Specifications

Reliability, availability, and serviceability technologies

Processor reliability, availability, and serviceability (RAS) improvements

Itanium processor 9500 series extends the mainframe-class RAS features from previous Itanium processors. The

Itanium processor 9500 series incorporate extensive capabilities for detecting, correcting, and reporting processor soft

and hard errors.

Major core structure improvements include:

• Soft errors: High-energy particles striking a processor may cause a logic gate to switch state, resulting in a “soft”

error. Itanium processor 9500 series circuit topologies were designed to improve resistance to soft errors in latches

from any regular latch. Registers are also less susceptible than standard registers to soft errors.

• ECC or parity: All major structures on the Itanium processor 9500 series are protected through ECC or parity error

protection. End to end parity protection with recovery support is featured on all critical internal buses and data paths.

• Intel Cache Safe technology: Heuristics are used to monitor the number of errors per cache index and map out bad

cache lines. Cache data is also automatically scrubbed to correct single bit errors. Itanium processor 9500 series

protect the second and third-level cache arrays. Previous Itanium processors only protected the third-level cache.

• Advanced Machine Check Architecture (AMCA): This enables coordinated error handling across the hardware,

firmware, and OSs. The coordinated handling greatly reduces the likelihood of data corruption. It also improves the

reliability of the system as firmware and OS participate on the system recovery, from otherwise uncorrectable errors.

Memory RAS features

Extensive RAS features are integrated to detect and correct errors on the memory subsystem.

• DRAM ECC: By using memory DIMMs whose base DRAM is x4 bits wide, the subsystem corrects single device data

correction (SDDC) and double device data correction (DDDC). This means that the memory subsystem can map out two

failed devices and continue correcting single bit errors. There is no performance penalty for mapping out the devices.

• Memory scrubbing: Accumulated memory DIMM errors can result in multibit errors that cannot be corrected and can

result in data corruption. Memory scrubbing finds memory errors before they accumulate. Corrected data is rewritten

back to the appropriate memory location.

• SMI Memory Channel Protection: Cyclic Redundancy Check (CRC) is used to detect errors in the SMI channels. Upon

errors, the transactions are retried several times. If required, the channel could be reinitialized on demand. If the

problem persists, the affected memory channel is mapped out.

Intel QPI RAS features

Extensive RAS features are integrated to detect and correct errors on the memory subsystem.

• Error detection and correction: CRC is used to detect errors—transactions can be retried multiple times, the channel

can be physically reset on the fly by the link layer, and bad lanes can be failed over.
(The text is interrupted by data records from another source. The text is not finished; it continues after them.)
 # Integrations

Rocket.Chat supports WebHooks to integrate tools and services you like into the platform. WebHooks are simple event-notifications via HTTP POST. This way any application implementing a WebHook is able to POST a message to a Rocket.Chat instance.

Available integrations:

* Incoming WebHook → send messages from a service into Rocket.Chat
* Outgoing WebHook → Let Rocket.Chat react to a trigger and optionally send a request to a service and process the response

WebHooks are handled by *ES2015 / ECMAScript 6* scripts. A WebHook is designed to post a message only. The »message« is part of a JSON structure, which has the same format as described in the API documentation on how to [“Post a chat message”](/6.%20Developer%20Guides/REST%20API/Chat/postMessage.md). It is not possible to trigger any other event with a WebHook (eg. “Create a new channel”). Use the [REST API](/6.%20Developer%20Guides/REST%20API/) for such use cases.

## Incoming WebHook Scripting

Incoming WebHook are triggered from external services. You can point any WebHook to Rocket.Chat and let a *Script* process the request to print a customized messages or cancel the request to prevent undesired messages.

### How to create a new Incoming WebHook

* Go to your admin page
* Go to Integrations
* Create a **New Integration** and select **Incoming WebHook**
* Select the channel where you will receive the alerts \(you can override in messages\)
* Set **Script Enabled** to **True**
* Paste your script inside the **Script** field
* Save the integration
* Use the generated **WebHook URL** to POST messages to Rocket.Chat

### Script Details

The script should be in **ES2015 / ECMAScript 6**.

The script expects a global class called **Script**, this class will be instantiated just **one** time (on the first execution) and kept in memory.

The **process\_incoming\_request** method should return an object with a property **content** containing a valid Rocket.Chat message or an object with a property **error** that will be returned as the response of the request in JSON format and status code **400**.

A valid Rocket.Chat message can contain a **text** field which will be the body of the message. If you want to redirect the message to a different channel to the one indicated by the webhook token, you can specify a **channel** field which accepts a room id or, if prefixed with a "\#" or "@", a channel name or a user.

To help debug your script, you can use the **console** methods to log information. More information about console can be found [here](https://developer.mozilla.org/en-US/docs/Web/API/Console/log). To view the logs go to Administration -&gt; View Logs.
• Clock failover: In the event of a clock failure, clocks can be redirected to one of two failover clock lanes to enable

uninterrupted operation.

• Lane failover: During operation, failed lanes would cause CRCs that would trigger a “on the fly” link retraining where

the bad lane are mapped. Operations are resumed with a reduced width link. Although mapping out lanes may affect

the performance by reducing a full-width link to half or half-to-quarter, it does enable uninterrupted operation and

protection against most multibit hard errors.